Nel citato articolo del Il Secolo XIX ci si dimentica di un’altra chiave di lettura del problema, all’interno della Tares, la nuova legge che regolamenta la raccolta dei rifiuti. Nell’articolo 20 della norma oggi in vigore si legge: “Il tributo è dovuto nella misura massima del 20 per cento della tariffa, in caso di mancato svolgimento del servizio di gestione dei rifiuti, ovvero di effettuazione dello stesso in grave violazione della disciplina di riferimento, nonché di interruzione del servizio per motivi sindacali o per imprevedibili impedimenti organizzativi che abbiano determinato una situazione riconosciuta dall’autorità sanitaria di danno o pericolo di danno alle persone o all’ambiente“. Se tanto mi dà tanto, allora il mancato raggiungimento della quota di differenziata minima di legge ricade in una grave violazione, che addirittura la Corte dei Conti punisce come danno ambientale e la proposta di legge sulla Tia con un rimborso al cittadino del 25%. Potremo quindi vedere ridotta per legge la tariffa Tares e accreditati dei rimborsi Tia per i 5 anni precedenti? In fondo, pagare a giugno solo il 20% della Tares è un’ottima soluzione per addrizzare la politica di Amiu, che fino a ieri ha promosso l’inceneritore di Scarpino a danno, quindi di tutti i cittadini. Risulta evidente la necessità di cambiarne la dirigenza, insieme alla politica, e tocca al comune applicare la legge rimodulando la tariffa al ribasso in un regime di auto-punizione.

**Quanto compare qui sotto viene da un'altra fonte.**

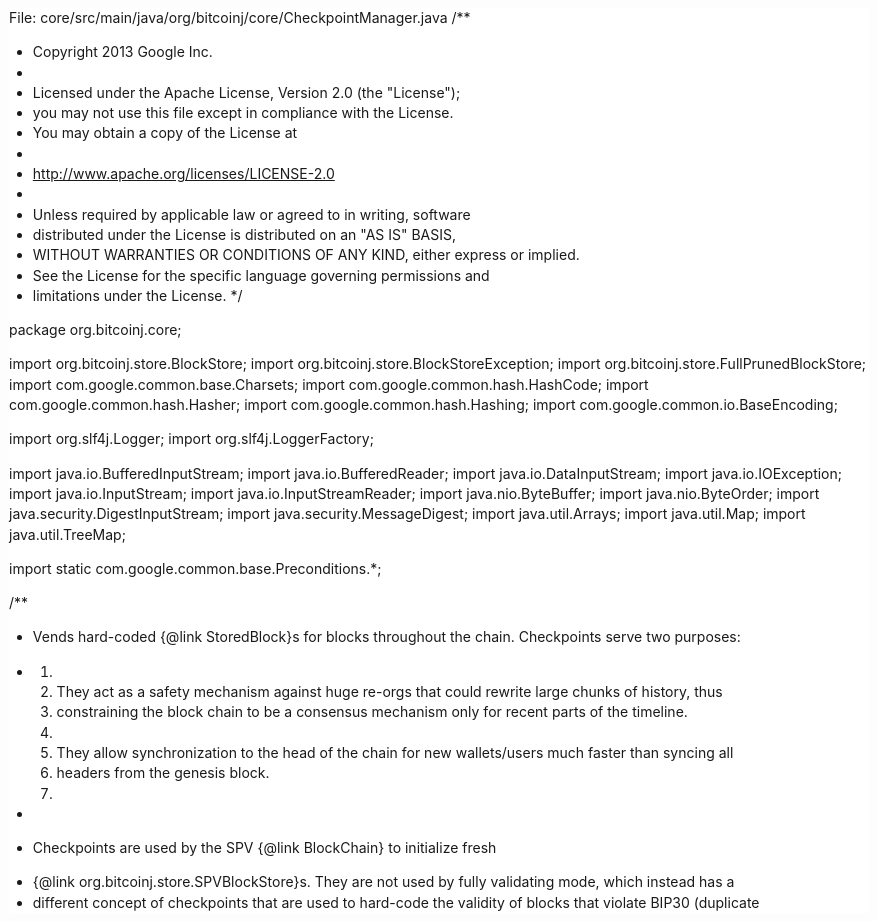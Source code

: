 

File: core/src/main/java/org/bitcoinj/core/CheckpointManager.java
/**
 * Copyright 2013 Google Inc.
 *
 * Licensed under the Apache License, Version 2.0 (the "License");
 * you may not use this file except in compliance with the License.
 * You may obtain a copy of the License at
 *
 *    http://www.apache.org/licenses/LICENSE-2.0
 *
 * Unless required by applicable law or agreed to in writing, software
 * distributed under the License is distributed on an "AS IS" BASIS,
 * WITHOUT WARRANTIES OR CONDITIONS OF ANY KIND, either express or implied.
 * See the License for the specific language governing permissions and
 * limitations under the License.
 */

package org.bitcoinj.core;

import org.bitcoinj.store.BlockStore;
import org.bitcoinj.store.BlockStoreException;
import org.bitcoinj.store.FullPrunedBlockStore;
import com.google.common.base.Charsets;
import com.google.common.hash.HashCode;
import com.google.common.hash.Hasher;
import com.google.common.hash.Hashing;
import com.google.common.io.BaseEncoding;

import org.slf4j.Logger;
import org.slf4j.LoggerFactory;

import java.io.BufferedInputStream;
import java.io.BufferedReader;
import java.io.DataInputStream;
import java.io.IOException;
import java.io.InputStream;
import java.io.InputStreamReader;
import java.nio.ByteBuffer;
import java.nio.ByteOrder;
import java.security.DigestInputStream;
import java.security.MessageDigest;
import java.util.Arrays;
import java.util.Map;
import java.util.TreeMap;

import static com.google.common.base.Preconditions.*;

/**
 * <p>Vends hard-coded {@link StoredBlock}s for blocks throughout the chain. Checkpoints serve two purposes:</p>
 * <ol>
 *    <li>They act as a safety mechanism against huge re-orgs that could rewrite large chunks of history, thus
 *    constraining the block chain to be a consensus mechanism only for recent parts of the timeline.</li>
 *    <li>They allow synchronization to the head of the chain for new wallets/users much faster than syncing all
 *    headers from the genesis block.</li>
 * </ol>
 *
 * <p>Checkpoints are used by the SPV {@link BlockChain} to initialize fresh
 * {@link org.bitcoinj.store.SPVBlockStore}s. They are not used by fully validating mode, which instead has a
 * different concept of checkpoints that are used to hard-code the validity of blocks that violate BIP30 (duplicate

Alla fine, inaspettatamente, l’Italia non pronta alla differenziata e i suoi Comuni arruffoni e affidati ad aziende irrispettose delle leggi rischiano di fallire sulla spazzatura, invece che sui grandi temi della politica che riempiono i giornali e che fanno sbalzare alle stelle gli indici dei bookmakers inglesi.
E nell’aria c’è anche la legge di iniziativa popolare Rifiuti Zero, per la quale presto vedremo i banchetti in giro per Genova e tutta l’Italia, firme raccolte nell’ambito europeo e che sarà obbligatoriamente discussa in tutti i parlamenti nazionali.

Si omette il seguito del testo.